Domenica 05 Maggio 2024

Comuni in dissesto, inutili gli appelli al Tar

PALERMO. I Comuni con i bilanci in rosso non potranno evitare che la Corte dei Conti dichiari il dissesto rivolgendosi al Tribunale amministrativo regionale. È la sintesi di una pronunzia delle sezioni unite della Corte di Cassazione, che ha messo fine a un braccio di ferro lunghissimo, iniziato in Sicilia ai primi del 2013 e andato avanti fino a qualche giorno fa. La sentenza avrà effetti immediati su tutti quei Comuni per cui era stato dichiarato il dissesto e che, invece di attivare le procedure di risanamento previste nel caso di conti in tilt, avevano cercato di evitare sanzioni ricorrendo al Tar. In primis è il caso di Cefalù e Ispica ma la stessa procedura stava per estendersi a Milazzo, Messina e avrebbe potuto riguardare pure Bagheria. Anche se i Comuni in rosso sono già oltre 20 e dunque il caso a macchia di leopardo rischiava di allargarsi mettendo a rischio l’equilibrio fra poteri. In pratica, al dissesto si arriva quando la Corte dei Conti muove rilievi sul bilancio e li comunica alla Regione (in passato al Prefetto). Che a quel punto nomina un commissario per formalizzare il tilt contabile e avviare le procedure di riordino del bilancio: è possibile anche l’aumento delle tasse per coprire i buchi. Ovviamente ciò si traduce in una perdita di poteri del sindaco e della giunta che recentemente si sono opposti alla dichiarazione con cui la magistratura contabile avviava l’iter per il dissesto. È il caso, appunto, di Cefalù: il sindaco Rosario Lapunzina si è rivolto al Tar. I giudici amministrativi hanno inizialmente concesso la sospensiva del provvedimento con cui la Corte dei Conti, guidata in Sicilia da Maurizio Graffeo, avviava l’iter per il dissesto. La pronunzia - seppure non nel merito - sembrava destinata a far scuola e stava provocando altri ricorsi da parte di Comuni che si trovano nelle stesse condizioni di Cefalù. Un modo per frenare i controlli contabili sui bilanci.
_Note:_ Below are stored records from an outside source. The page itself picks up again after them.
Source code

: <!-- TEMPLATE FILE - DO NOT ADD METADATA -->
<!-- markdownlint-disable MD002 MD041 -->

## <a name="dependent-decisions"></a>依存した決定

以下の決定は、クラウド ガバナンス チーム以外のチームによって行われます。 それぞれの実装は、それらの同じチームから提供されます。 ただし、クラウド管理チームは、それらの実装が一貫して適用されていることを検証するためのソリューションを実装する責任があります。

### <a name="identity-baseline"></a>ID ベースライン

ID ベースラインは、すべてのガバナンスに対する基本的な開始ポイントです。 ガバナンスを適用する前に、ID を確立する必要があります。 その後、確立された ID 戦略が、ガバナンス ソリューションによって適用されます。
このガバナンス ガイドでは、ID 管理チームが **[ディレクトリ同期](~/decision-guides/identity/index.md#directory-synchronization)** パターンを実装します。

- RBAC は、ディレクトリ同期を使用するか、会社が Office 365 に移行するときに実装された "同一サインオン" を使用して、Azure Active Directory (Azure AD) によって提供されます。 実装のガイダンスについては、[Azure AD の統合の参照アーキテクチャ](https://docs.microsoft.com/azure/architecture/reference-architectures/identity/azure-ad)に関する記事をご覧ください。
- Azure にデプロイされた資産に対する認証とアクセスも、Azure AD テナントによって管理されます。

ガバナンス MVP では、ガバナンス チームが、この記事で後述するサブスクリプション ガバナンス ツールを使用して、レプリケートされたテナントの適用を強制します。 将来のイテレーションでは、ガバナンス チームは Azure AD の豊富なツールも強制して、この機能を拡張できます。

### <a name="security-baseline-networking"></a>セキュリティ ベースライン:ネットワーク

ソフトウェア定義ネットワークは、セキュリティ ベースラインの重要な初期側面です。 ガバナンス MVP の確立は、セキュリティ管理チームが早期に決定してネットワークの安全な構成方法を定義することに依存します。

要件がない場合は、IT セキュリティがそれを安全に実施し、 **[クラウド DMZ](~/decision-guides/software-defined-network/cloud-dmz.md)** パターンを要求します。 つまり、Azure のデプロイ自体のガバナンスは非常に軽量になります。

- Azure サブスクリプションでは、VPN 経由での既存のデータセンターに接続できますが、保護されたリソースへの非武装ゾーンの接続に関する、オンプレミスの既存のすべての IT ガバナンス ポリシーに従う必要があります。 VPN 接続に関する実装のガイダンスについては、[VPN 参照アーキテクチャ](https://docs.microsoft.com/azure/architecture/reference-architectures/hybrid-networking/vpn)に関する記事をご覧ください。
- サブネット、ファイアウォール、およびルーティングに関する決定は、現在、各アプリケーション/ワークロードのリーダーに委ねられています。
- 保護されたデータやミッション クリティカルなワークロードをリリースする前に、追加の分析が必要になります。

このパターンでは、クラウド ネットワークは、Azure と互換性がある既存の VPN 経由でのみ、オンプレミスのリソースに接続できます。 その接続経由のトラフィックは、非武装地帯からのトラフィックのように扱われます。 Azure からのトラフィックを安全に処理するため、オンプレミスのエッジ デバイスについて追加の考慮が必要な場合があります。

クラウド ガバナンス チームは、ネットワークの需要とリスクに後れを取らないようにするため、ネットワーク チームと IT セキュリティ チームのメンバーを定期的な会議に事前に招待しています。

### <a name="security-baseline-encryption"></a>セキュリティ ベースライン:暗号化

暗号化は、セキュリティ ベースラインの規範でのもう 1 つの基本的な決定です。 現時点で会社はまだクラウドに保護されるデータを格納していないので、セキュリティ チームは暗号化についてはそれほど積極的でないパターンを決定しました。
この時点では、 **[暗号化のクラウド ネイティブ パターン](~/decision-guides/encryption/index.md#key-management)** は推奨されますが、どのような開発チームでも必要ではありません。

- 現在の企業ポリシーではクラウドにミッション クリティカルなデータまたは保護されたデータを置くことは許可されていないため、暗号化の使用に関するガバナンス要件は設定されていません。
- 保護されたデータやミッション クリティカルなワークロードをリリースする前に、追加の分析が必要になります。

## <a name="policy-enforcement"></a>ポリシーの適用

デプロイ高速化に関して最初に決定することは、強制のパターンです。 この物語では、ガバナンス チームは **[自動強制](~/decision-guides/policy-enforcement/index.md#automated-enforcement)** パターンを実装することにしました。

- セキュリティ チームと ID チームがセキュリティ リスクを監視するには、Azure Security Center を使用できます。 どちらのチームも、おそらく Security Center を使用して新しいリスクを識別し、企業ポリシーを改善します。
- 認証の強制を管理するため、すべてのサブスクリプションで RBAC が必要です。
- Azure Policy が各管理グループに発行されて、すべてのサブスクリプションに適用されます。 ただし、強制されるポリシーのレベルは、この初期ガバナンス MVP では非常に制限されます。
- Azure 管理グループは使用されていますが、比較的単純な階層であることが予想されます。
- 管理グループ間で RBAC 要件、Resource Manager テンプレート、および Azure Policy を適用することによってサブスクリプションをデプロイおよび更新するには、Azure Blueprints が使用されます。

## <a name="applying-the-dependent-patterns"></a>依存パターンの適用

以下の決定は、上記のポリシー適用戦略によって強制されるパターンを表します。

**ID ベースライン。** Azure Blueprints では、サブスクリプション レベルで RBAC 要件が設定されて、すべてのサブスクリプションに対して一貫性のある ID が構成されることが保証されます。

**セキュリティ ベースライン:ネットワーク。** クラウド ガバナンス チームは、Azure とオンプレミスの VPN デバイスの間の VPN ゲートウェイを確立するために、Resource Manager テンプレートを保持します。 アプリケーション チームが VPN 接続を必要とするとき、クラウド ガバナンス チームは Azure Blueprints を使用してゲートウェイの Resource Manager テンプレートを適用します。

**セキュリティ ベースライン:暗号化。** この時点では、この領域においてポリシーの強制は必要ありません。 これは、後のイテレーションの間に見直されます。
Ma la Corte dei Conti, tramite l’Avvocatura dello Stato, si è rivolta alle sezioni unite della Cassazione. La tesi del presidente Graffeo è che il Tar avesse invaso competenze della magistratura contabile. Ed è una tesi accolta dalla Cassazione, secondo cui il Tar non può giudicare il ricorso dei Comuni. I sindaci possono rivolgersi al massimo alla stessa Corte dei Conti nazionale che deciderà a sezioni unite: «La giurisprudenza in ordine all’impugnazione della delibera con cui la Corte dei Conti accerta che ci sono le condizioni per dichiarare il dissesto finanziario - si legge nella pronunzia della Cassazione - spetta alle sezioni riunite della Corte dei Conti».
La pronunzia fa già giurisprudenza, chiude un caso già esploso ed evita che molti altri esplodano: nel giudizio si è inserito infatti anche il Comune di Ispica, guidato da Marco Santoro, che si trova nella stessa situazione.
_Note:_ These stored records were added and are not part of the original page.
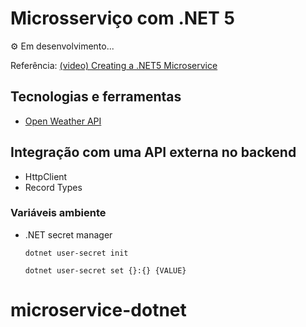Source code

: # Microsserviço com .NET 5

&#9881; Em desenvolvimento...

Referência: [(video) Creating a .NET5 Microservice]()


## Tecnologias e ferramentas

* [Open Weather API](https://openweathermap.org/api)


## Integração com uma API externa no backend

* HttpClient
* Record Types
  

### Variáveis ambiente

* .NET secret manager
  
  `dotnet user-secret init`

  `dotnet user-secret set {}:{} {VALUE}`

# microservice-dotnet
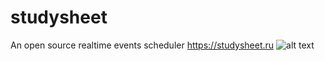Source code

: # studysheet
An open source realtime events scheduler
https://studysheet.ru
![alt text](https://suvmer.ru/images/studysheet.png)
Il caso ha effetti pratici anche per i cittadini dei Comuni in rosso. La dichiarazione di dissesto arriva quando ogni soluzione è ormai impossibile e impedisce infatti che il Comune possa accedere ai benefici del piano di rientro pluriennale che comportano sacrifici (in termini fiscali) meno pesanti e comunque diluiti nel tempo. Ma appellarsi contro questa dichiarazione rinvia il percorso di risanamento, nel caso di Cefalù di quasi due anni, e rischia di portare a buchi di bilancio anche maggiori.